*** Opening of Listed entries ***
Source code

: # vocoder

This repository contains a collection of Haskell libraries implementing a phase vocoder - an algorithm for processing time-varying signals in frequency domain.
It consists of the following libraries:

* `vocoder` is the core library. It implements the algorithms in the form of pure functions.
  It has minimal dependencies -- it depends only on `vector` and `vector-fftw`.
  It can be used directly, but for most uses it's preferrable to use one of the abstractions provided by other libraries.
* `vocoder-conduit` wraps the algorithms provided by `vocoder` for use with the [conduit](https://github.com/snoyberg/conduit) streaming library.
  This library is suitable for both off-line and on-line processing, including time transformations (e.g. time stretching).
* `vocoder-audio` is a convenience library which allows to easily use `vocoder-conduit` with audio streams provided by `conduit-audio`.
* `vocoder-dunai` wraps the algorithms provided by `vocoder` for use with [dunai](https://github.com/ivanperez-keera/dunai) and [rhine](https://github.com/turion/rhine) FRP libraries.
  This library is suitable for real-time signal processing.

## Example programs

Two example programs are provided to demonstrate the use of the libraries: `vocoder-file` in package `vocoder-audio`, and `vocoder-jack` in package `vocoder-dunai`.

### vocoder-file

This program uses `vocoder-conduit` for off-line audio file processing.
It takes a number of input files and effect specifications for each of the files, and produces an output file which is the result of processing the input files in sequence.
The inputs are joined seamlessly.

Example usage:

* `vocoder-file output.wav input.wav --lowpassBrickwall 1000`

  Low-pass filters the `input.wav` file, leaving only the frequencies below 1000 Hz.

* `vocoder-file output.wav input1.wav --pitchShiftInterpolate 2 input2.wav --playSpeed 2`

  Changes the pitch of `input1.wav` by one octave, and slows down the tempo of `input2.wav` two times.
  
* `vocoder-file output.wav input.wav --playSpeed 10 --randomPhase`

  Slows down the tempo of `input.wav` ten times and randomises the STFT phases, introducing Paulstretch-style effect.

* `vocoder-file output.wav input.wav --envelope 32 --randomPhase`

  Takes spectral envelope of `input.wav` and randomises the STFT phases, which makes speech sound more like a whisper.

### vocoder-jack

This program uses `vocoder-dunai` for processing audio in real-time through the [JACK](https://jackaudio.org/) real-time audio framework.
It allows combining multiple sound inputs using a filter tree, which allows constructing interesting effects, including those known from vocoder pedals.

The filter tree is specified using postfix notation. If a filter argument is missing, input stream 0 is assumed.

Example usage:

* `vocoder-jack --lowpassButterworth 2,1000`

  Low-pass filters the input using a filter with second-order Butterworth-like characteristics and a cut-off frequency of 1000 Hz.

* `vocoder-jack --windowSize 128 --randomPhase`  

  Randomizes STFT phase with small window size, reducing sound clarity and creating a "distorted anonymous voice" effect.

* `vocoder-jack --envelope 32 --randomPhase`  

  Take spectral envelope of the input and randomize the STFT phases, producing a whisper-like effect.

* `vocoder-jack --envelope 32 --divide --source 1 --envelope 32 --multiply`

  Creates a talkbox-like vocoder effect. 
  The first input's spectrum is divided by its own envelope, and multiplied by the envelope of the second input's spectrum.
*** Close of Listed entries ***
*** Opening of Listed entries ***
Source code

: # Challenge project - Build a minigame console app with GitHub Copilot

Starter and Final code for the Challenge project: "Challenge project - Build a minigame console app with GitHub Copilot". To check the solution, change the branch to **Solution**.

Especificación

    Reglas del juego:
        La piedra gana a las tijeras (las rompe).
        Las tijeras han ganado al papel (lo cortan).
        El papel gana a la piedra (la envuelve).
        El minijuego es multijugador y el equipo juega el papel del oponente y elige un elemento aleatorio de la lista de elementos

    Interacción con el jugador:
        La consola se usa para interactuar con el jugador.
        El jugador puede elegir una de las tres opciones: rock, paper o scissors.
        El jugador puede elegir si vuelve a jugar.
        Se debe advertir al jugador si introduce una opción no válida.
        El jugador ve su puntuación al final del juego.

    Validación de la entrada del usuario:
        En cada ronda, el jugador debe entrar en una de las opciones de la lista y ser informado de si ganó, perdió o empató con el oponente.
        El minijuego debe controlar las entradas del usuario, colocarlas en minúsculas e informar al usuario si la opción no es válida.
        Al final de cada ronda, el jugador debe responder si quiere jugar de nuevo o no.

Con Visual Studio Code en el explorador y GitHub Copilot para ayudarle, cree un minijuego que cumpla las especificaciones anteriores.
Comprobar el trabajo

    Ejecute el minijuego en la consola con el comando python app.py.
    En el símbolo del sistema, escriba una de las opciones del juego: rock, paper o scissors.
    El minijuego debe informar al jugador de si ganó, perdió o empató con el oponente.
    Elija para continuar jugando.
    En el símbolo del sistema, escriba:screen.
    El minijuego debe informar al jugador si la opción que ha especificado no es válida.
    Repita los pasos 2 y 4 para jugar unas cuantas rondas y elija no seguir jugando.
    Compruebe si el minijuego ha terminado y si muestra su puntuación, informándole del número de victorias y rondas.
*** Close of Listed entries ***
What is being asked.
Taking the entries above, print exactly the lines starting at the line with "output.wav input.wav --playSpeed" and ending at the line with "The first input's", both included.

Exercise output.
* `vocoder-file output.wav input.wav --playSpeed 10 --randomPhase`

  Slows down the tempo of `input.wav` ten times and randomises the STFT phases, introducing Paulstretch-style effect.

* `vocoder-file output.wav input.wav --envelope 32 --randomPhase`

  Takes spectral envelope of `input.wav` and randomises the STFT phases, which makes speech sound more like a whisper.

### vocoder-jack

This program uses `vocoder-dunai` for processing audio in real-time through the [JACK](https://jackaudio.org/) real-time audio framework.
It allows combining multiple sound inputs using a filter tree, which allows constructing interesting effects, including those known from vocoder pedals.

The filter tree is specified using postfix notation. If a filter argument is missing, input stream 0 is assumed.

Example usage:

* `vocoder-jack --lowpassButterworth 2,1000`

  Low-pass filters the input using a filter with second-order Butterworth-like characteristics and a cut-off frequency of 1000 Hz.

* `vocoder-jack --windowSize 128 --randomPhase`  

  Randomizes STFT phase with small window size, reducing sound clarity and creating a "distorted anonymous voice" effect.

* `vocoder-jack --envelope 32 --randomPhase`  

  Take spectral envelope of the input and randomize the STFT phases, producing a whisper-like effect.

* `vocoder-jack --envelope 32 --divide --source 1 --envelope 32 --multiply`

  Creates a talkbox-like vocoder effect. 
  The first input's spectrum is divided by its own envelope, and multiplied by the envelope of the second input's spectrum.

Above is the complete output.